Segment Start: RAW DATA

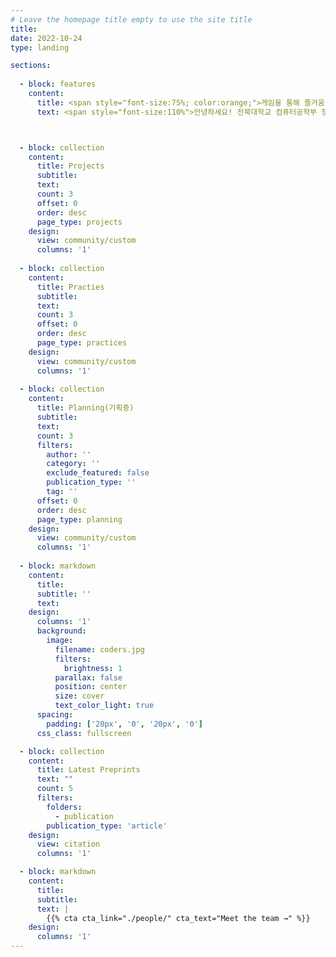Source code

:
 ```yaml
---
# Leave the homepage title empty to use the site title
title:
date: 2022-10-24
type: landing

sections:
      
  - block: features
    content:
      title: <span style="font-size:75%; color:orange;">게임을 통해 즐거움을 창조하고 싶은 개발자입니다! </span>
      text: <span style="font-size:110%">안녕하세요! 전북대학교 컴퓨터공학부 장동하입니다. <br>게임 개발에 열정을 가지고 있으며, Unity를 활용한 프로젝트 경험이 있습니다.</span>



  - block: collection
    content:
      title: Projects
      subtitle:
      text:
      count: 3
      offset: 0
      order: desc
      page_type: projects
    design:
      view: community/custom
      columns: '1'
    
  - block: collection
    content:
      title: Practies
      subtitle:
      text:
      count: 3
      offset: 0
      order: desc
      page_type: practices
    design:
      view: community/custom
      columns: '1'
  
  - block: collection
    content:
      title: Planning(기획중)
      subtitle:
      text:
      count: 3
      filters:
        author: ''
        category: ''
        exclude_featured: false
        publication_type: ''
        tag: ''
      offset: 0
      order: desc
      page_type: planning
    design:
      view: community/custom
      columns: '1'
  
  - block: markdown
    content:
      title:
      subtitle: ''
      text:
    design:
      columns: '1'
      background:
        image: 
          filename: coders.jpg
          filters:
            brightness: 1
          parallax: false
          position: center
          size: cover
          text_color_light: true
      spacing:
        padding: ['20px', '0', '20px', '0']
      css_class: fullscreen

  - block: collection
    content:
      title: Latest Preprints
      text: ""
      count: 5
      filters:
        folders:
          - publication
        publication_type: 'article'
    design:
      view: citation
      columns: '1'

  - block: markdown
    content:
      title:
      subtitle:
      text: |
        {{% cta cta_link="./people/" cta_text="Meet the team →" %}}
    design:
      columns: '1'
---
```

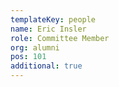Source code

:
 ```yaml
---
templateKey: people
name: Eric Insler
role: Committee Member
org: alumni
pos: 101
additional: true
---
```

Segment End: RAW DATA

INSTRUCTIONS FOR THE TASK:
Copy out all the data above exactly, pictures excluded.

WRITTEN SOLUTION:
Source code

:
 ```yaml
---
# Leave the homepage title empty to use the site title
title:
date: 2022-10-24
type: landing

sections:
      
  - block: features
    content:
      title: <span style="font-size:75%; color:orange;">게임을 통해 즐거움을 창조하고 싶은 개발자입니다! </span>
      text: <span style="font-size:110%">안녕하세요! 전북대학교 컴퓨터공학부 장동하입니다. <br>게임 개발에 열정을 가지고 있으며, Unity를 활용한 프로젝트 경험이 있습니다.</span>



  - block: collection
    content:
      title: Projects
      subtitle:
      text:
      count: 3
      offset: 0
      order: desc
      page_type: projects
    design:
      view: community/custom
      columns: '1'
    
  - block: collection
    content:
      title: Practies
      subtitle:
      text:
      count: 3
      offset: 0
      order: desc
      page_type: practices
    design:
      view: community/custom
      columns: '1'
  
  - block: collection
    content:
      title: Planning(기획중)
      subtitle:
      text:
      count: 3
      filters:
        author: ''
        category: ''
        exclude_featured: false
        publication_type: ''
        tag: ''
      offset: 0
      order: desc
      page_type: planning
    design:
      view: community/custom
      columns: '1'
  
  - block: markdown
    content:
      title:
      subtitle: ''
      text:
    design:
      columns: '1'
      background:
        image: 
          filename: coders.jpg
          filters:
            brightness: 1
          parallax: false
          position: center
          size: cover
          text_color_light: true
      spacing:
        padding: ['20px', '0', '20px', '0']
      css_class: fullscreen

  - block: collection
    content:
      title: Latest Preprints
      text: ""
      count: 5
      filters:
        folders:
          - publication
        publication_type: 'article'
    design:
      view: citation
      columns: '1'

  - block: markdown
    content:
      title:
      subtitle:
      text: |
        {{% cta cta_link="./people/" cta_text="Meet the team →" %}}
    design:
      columns: '1'
---
```

Source code

:
 ```yaml
---
templateKey: people
name: Eric Insler
role: Committee Member
org: alumni
pos: 101
additional: true
---
```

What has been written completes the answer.